それから、必死で午後の授業を受けて廊下に出ると颯太は待っていた。「ん」とっ右手を出すのでそれに右手を乗せる。完全にお手のポーズだ。颯太は顔を顰めてつっこむ。
「違う!荷物寄こしなさい」
「えぇ~そんなん持てますよぉ~」
「青い顔して言う?」
「でも、大丈夫ですよぉ~お姉ちゃんは大人なので、別に病気じゃありませんし」
「それ、大人関係あります?」
「ある・・・はずです。ごめん、駄目だ。今日」
「あぁ。わりぃ~。帰るか?」
そう言いながら教材が入っている鞄をとられる。財布や小物が入った鞄は取らない。しかし、抵抗するほどの元気はない。昼に飲んだ痛み止めが切れているなぁと思いながらトイレに寄らしてもらい、駐車場に向かって颯太の横を歩く。ゆっくり歩いてるのも分かる。だからモテるのかぁと感心するしかない。
「今月、なんか酷くない?」
「ん~久しぶりに二日目が月曜に当たった。月曜は授業パンパンなんよ」
「あぁ~とりたいやつが固まってるのか」
「そうそう。とりあえず帰って痛み止め飲む」
「今飲めば?」
「空腹では飲めないのですよ。颯太さん」
「あぁ。コンビニ寄るか?学食とか売店とか遠くていやだろ?」
「助かるぅ~颯太は何でそんなスパダリ?」
美月が茶化して颯太に言うと、颯太は急に深刻な顔になり声を潜めておどろおどろしく思い詰めたように口を開く。
「・・・・・・うちには・・・」
「うちには?」
「鬼がいるからだ」
「オニ!?」
「月に1週間ほど、荒ぶる鬼が・・・」
「その鬼さんの名は・・・」
「「ちひろ」様」
「だ」
「チ―姉相変わらず・・・」
「アレは姉じゃない。暴君だ!」
颯太には2つ上の姉と、4つ上の兄の陽生がいる。陽兄は颯太を可愛がるが姉さんの千尋ちゃんは兄も弟も顎で使う。女子には優しいので私は顎で使われたことは無いが陽兄と颯太は軽く奴隷のようである。
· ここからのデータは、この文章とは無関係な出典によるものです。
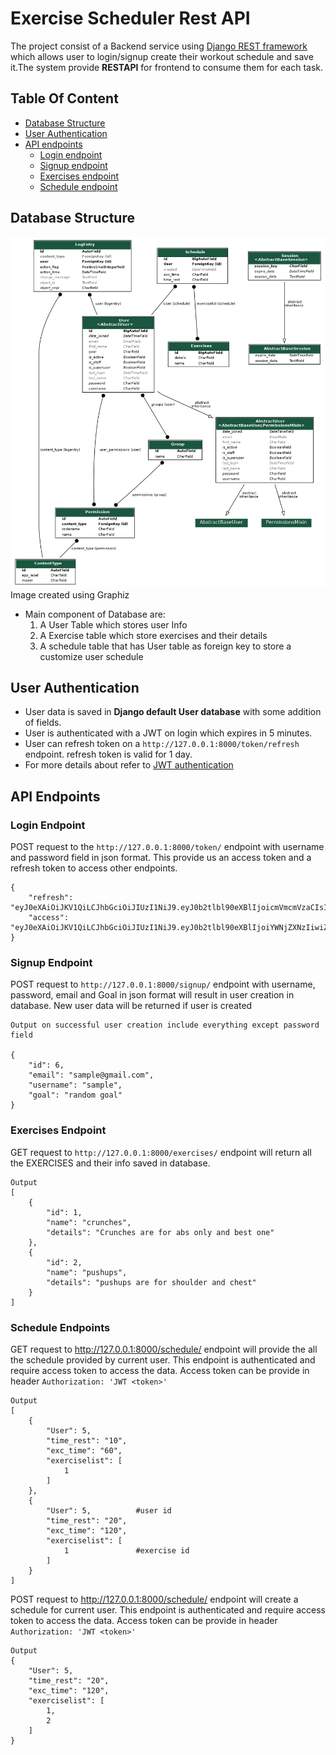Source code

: # Exercise Scheduler Rest API
The project consist of a Backend service using [Django REST framework](https://www.django-rest-framework.org) which allows user to login/signup create their
workout schedule and save it.The system provide **RESTAPI** for frontend to consume them for each task. 

## Table Of Content
- [Database Structure](#database-structure)
- [User Authentication](#user-authentication)
- [API endpoints](#api-endpoints)
    - [Login endpoint](#login-endpoint)
    - [Signup endpoint](#signup-endpoint)
    - [Exercises endpoint](#exercises-endpoint)
    - [Schedule endpoint](#schedule-endpoint)

## Database Structure
![db Image](output.png)
Image created using Graphiz 
- Main component of Database are:
  1. A User Table which stores user Info
  2. A Exercise table which store exercises and their details
  3. A schedule table that has User table as foreign key to store a customize user schedule 

## User Authentication
- User data is saved in **Django default User database** with some addition of fields. 
- User is authenticated with a JWT on login which expires in 5 minutes. 
- User can refresh token on a ```http://127.0.0.1:8000/token/refresh```  endpoint. refresh token is valid for 1 day.
- For more details about refer to [JWT authentication](https://django-rest-framework-simplejwt.readthedocs.io/)

## API Endpoints
### Login Endpoint
POST request to the ```http://127.0.0.1:8000/token/``` endpoint with username and password field in json format. This provide us an access token and a refresh token to access other endpoints. 
```
{
    "refresh": "eyJ0eXAiOiJKV1QiLCJhbGciOiJIUzI1NiJ9.eyJ0b2tlbl90eXBlIjoicmVmcmVzaCIsImV4cCI6MTYyMjM3NDY4MiwianRpIjoiODExNjMzMzFkMTJiNDc5MzgwMTkzZWRiMjhmYzg2NTkiLCJ1c2VyX2lkIjo1fQ.STPJYGJSjVH8ZneLDl0hx47vDNHXwS2A6B63rDq3tGA",
    "access": "eyJ0eXAiOiJKV1QiLCJhbGciOiJIUzI1NiJ9.eyJ0b2tlbl90eXBlIjoiYWNjZXNzIiwiZXhwIjoxNjIyMjg4NTgyLCJqdGkiOiJiMTgzYzQyYTY4Y2Q0NzAyYTExOGZiN2EzYjEzMTQ4NiIsInVzZXJfaWQiOjV9.PQlYK1T0yjMK3E1n3fAHOAQBnT6dslX9fsFOC6LbI8o"
}
```
### Signup Endpoint
POST request to ```http://127.0.0.1:8000/signup/``` endpoint with username, password, email and Goal in json format will result in user creation in database. New user data will be returned if user is created

```
Output on successful user creation include everything except password field

{
    "id": 6,
    "email": "sample@gmail.com",
    "username": "sample",
    "goal": "random goal"
}
```
### Exercises Endpoint
GET request to ```http://127.0.0.1:8000/exercises/``` endpoint will return all the EXERCISES and their info saved in database.
```
Output
[
    {
        "id": 1,
        "name": "crunches",
        "details": "Crunches are for abs only and best one"
    },
    {
        "id": 2,
        "name": "pushups",
        "details": "pushups are for shoulder and chest"
    }
]
```
### Schedule Endpoints 
GET request to http://127.0.0.1:8000/schedule/ endpoint will provide the all the schedule provided by current user. This endpoint is authenticated and require 
access token to access the data.
Access token can be provide in header ```Authorization: 'JWT <token>'```
```
Output
[
    {
        "User": 5,
        "time_rest": "10",
        "exc_time": "60",
        "exerciselist": [
            1
        ]
    },
    {
        "User": 5,          #user id 
        "time_rest": "20",
        "exc_time": "120",
        "exerciselist": [
            1               #exercise id
        ]
    }
]
```
POST request to http://127.0.0.1:8000/schedule/ endpoint will create a schedule for current user. This endpoint is authenticated and require 
access token to access the data.
Access token can be provide in header ```Authorization: 'JWT <token>'```

```
Output 
{
    "User": 5,
    "time_rest": "20",
    "exc_time": "120",
    "exerciselist": [
        1,
        2
    ]
}
```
なので、颯太も陽兄も女子の扱いがうまくなる。見た目も相まってモテる兄弟が誕生した!と、美月は思っている。
「では、ワタクシメは千尋大明神を祀らないとだねぇ~」
「なんで、そうなる」
「だってぇ~颯太が私の体調に気がついたり、優しくしてもらえるのはチー姉の教育のたまものでは無いのでしょうか?」
「それは、俺の努力では?」
「そうとも言う」
「そうとしか言わねぇ」
完全にすねそうな颯太に謝り、近くのコンビニでコーヒーを献上して、自分はおにぎりを買って食べて鎮痛剤を飲む。家までは、助手席でうつろうつろに半分眠っていた。
「着いたぞ」
「あーごめん。寝てた。ありがとうございます」
「ん。いいよ。明日な!」
「本当ありがとう!助かる!」
下ろしてもらったが先に家戻れと言われて、角を曲がるまで見送られた。過保護だ。千尋姉ちゃんの教育を聞くのが怖い。でも、弟の煌星もあんなもんだから千尋姉ちゃんの教育も普通なのかな?と思いながら家に入る。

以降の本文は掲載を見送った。